Víctor Manuel Arbeloa no es un recién llegado al estudio de las relaciones entre Iglesia y Estado durante la II República. Este sacerdote navarro, nacido en 1936 y licenciado en Filosofía y Letras, fue, más bien, uno de los pioneros. Entre 1971 y 1991, suya y de Miquel Batllori fue la esmerada edición documental de los papeles del archivo del cardenal Vidal i Barraquer comprendidos entre abril de 1931 y julio de 1936, titulada Arxiu Vidal i Barraquer: Església i Estat durant la Segona República Espanyola, 1931-1936. Durante décadas, esos siete volúmenes han sido un paso obligado para quienes hemos historiado por oficio alguna de las muchas facetas de esas complejas relaciones, y también para quienes se han acercado por gusto directamente a las fuentes, eclesiásticas en este caso.
La apertura a los investigadores de los Archivos Vaticanos sobre el pontificado de Pío XI (1922-1939) en septiembre de 2006 relega esta edición documental a un lugar secundario y complementario. Y, además, impulsa a peregrinar hasta Roma para consultar la documentación que completa y matiza mucho de lo que ya sabemos sobre la postura conciliatoria del Vaticano en aquellos años cruciales.
Con La Iglesia que buscó la concordia Arbeloa ofrece para el gran público una síntesis divulgativa de la edición documental del Arxiu. Desde este punto de vista, no deben buscarse revelaciones sorprendentes, ni tampoco enfoques nuevos. Su mérito es desbrozar el ingente material del Arxiu para subrayar las líneas básicas de la actitud y de la acción pacificadoras de la jerarquía católica española ante la República, su Constitución, la legislación anticlerical, las negociaciones para firmar un modus vivendi durante el bienio radical-cedista, y la movilización política y apostólica de los católicos para defender a la Iglesia a través de la CEDA y la Acción Católica.
El cuadro lo completan cien páginas de apéndices: la Declaración Colectiva del Episcopado con motivo de la Constitución de 1931, el texto de la Ley de Confesiones y Congregaciones Religiosas promulgada en junio de 1933 y la Declaración del Episcopado con motivo de esta ley, más una breve síntesis de la historia de la II República.

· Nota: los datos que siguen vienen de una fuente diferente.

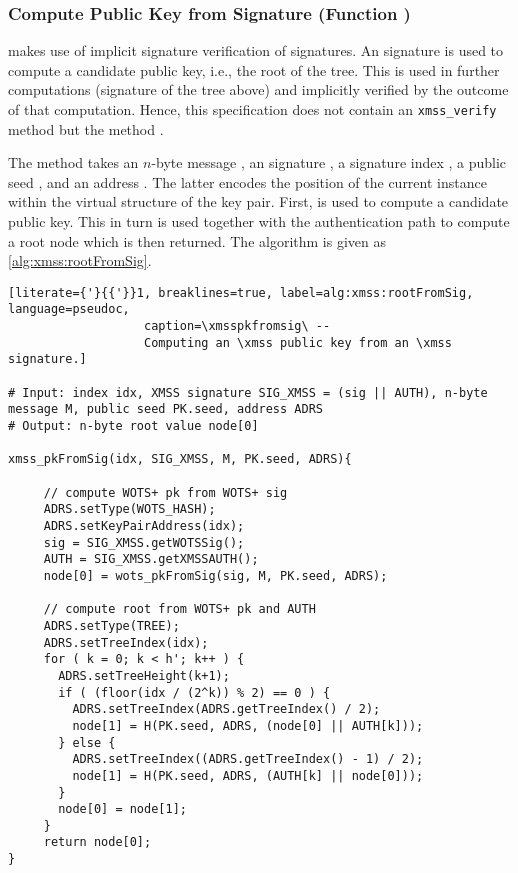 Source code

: \subsubsection{\xmss Compute Public Key from Signature (Function \xmsspkfromsig)}

   \spx makes use of implicit signature verification of \xmss signatures. 
   An \xmss signature is used to compute a candidate \xmss public key, i.e., the 
   root of the tree. This is used in further computations (signature of the tree above) 
   and implicitly verified by the outcome of that computation. Hence, this 
   specification does not contain an \texttt{xmss\_verify} method but the method 
   \xmsspkfromsig. 
   
   The method \xmsspkfromsig takes an $n$-byte message \msg, 
   an \xmss signature \xmsssig, a signature index \idx, a public seed \pseed, and 
   an address \adrs. The latter encodes the position of the current \xmss 
   instance within the virtual structure of the \spx key pair. First, 
   \wotspkfromsig is used to compute a candidate \wotsp public key. This in
   turn is used together with the authentication path to compute a root node
   which is then returned. The algorithm \xmsspkfromsig is given 
   as \autoref{alg:xmss:rootFromSig}.
   
   
   
\begin{lstlisting}[literate={'}{{'}}1, breaklines=true, label=alg:xmss:rootFromSig, language=pseudoc,
                   caption=\xmsspkfromsig\ -- 
                   Computing an \xmss public key from an \xmss signature.]

# Input: index idx, XMSS signature SIG_XMSS = (sig || AUTH), n-byte message M, public seed PK.seed, address ADRS
# Output: n-byte root value node[0]

xmss_pkFromSig(idx, SIG_XMSS, M, PK.seed, ADRS){
     
     // compute WOTS+ pk from WOTS+ sig
     ADRS.setType(WOTS_HASH);
     ADRS.setKeyPairAddress(idx);
     sig = SIG_XMSS.getWOTSSig();
     AUTH = SIG_XMSS.getXMSSAUTH();
     node[0] = wots_pkFromSig(sig, M, PK.seed, ADRS);
     
     // compute root from WOTS+ pk and AUTH
     ADRS.setType(TREE);
     ADRS.setTreeIndex(idx);
     for ( k = 0; k < h'; k++ ) {
       ADRS.setTreeHeight(k+1);
       if ( (floor(idx / (2^k)) % 2) == 0 ) {
         ADRS.setTreeIndex(ADRS.getTreeIndex() / 2);
         node[1] = H(PK.seed, ADRS, (node[0] || AUTH[k]));
       } else {
         ADRS.setTreeIndex((ADRS.getTreeIndex() - 1) / 2);
         node[1] = H(PK.seed, ADRS, (AUTH[k] || node[0]));
       }
       node[0] = node[1];
     }
     return node[0];
}
\end{lstlisting}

El arzobispo de Tarragona Francesç Vidal i Barraquer fue el prelado al que Roma confió buscar la concordia, tras la expulsión de España de Pedro Segura en junio de 1931 y su remoción de la sede primada de Toledo en septiembre de ese año. La tarea conciliatoria que asumió el arzobispo catalán tuvo no poco de ilusiones, expectativas y promesas, pero más de conflictos, dificultades, incomprensiones, frenos y zancadillas. El fracaso de su gestión como saldo final llevó a que en la primavera del 36 Roma le sustituyese por el cardenal Gomá como nuevo mediador de los obispos con el Gobierno.

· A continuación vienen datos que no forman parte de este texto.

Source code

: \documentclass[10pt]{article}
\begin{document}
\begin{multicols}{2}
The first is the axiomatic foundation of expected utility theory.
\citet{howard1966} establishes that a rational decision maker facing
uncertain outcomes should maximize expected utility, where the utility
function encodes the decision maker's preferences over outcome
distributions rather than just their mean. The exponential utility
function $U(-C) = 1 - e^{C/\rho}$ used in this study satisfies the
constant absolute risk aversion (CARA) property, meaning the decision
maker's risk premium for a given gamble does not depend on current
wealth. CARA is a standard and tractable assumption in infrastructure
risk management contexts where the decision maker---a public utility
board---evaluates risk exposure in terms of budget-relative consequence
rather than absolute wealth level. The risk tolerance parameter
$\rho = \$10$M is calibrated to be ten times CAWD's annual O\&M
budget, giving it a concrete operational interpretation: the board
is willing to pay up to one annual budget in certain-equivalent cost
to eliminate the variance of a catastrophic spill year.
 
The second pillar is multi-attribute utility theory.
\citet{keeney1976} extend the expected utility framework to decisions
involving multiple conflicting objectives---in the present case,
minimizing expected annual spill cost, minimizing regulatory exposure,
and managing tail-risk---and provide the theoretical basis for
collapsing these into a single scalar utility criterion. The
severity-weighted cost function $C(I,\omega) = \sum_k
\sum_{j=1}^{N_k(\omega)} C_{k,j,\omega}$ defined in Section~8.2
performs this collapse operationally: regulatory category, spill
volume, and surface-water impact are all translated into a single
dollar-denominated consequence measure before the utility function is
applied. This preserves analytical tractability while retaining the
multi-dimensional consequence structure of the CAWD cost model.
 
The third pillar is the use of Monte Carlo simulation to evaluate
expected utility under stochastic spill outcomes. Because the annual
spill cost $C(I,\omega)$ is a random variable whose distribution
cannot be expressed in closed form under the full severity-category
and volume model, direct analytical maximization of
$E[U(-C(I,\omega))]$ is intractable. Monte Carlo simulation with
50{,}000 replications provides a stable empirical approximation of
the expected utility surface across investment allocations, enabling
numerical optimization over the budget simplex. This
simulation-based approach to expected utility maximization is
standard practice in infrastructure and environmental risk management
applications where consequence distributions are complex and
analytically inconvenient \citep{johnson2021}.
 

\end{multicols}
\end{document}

Arbeloa no da por supuesto la postura moderada de la jerarquía católica, sino que la documenta. No ofrece una hipótesis o una simple especulación, sino una realidad suficientemente probada, que pesa por sí misma. Así que su libro es útil para acreditar los deseos y las actividades en pro de la armonía y la paz de la jerarquía católica, romana y española. Y, por contraste, resulta provechoso también ante la actividad antirrepublicana de algunos católicos españoles, que de todo hubo.

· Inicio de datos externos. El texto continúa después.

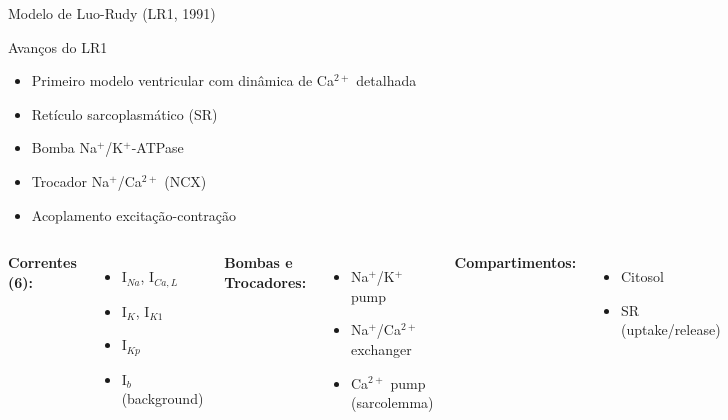 \begin{frame}{Modelo de Luo-Rudy (LR1, 1991)}
\begin{block}{Avanços do LR1}
\begin{itemize}
    \item Primeiro modelo ventricular com dinâmica de Ca$^{2+}$ detalhada
    \item Retículo sarcoplasmático (SR)
    \item Bomba Na$^+$/K$^+$-ATPase
    \item Trocador Na$^+$/Ca$^{2+}$ (NCX)
    \item Acoplamento excitação-contração
\end{itemize}
\end{block}

\vspace{0.3cm}

\begin{columns}
\textbf{Correntes (6):}
\begin{itemize}
    \item I$_{Na}$, I$_{Ca,L}$
    \item I$_{K}$, I$_{K1}$
    \item I$_{Kp}$
    \item I$_{b}$ (background)
\end{itemize}

\textbf{Bombas e Trocadores:}
\begin{itemize}
    \item Na$^+$/K$^+$ pump
    \item Na$^+$/Ca$^{2+}$ exchanger
    \item Ca$^{2+}$ pump (sarcolemma)
\end{itemize}

\textbf{Compartimentos:}
\begin{itemize}
    \item Citosol
    \item SR (uptake/release)
\end{itemize}

\vspace{0.3cm}

\begin{center}
\end{center}
\end{columns}
\end{frame}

La realidad española de los años 30 es muy compleja. Y debemos tener el valor y la generosidad de querer comprender y admitir sus muchos matices. En estos tiempos que corren, los españoles, afines o críticos a la Iglesia católica, deberíamos dejar de exigirnos mutuamente responsabilidades por las querellas de nuestro pasado común, y admitir los aciertos y errores cometidos en nombre de la defensa de una fe, o de una cultura, sea católica, sea laicista.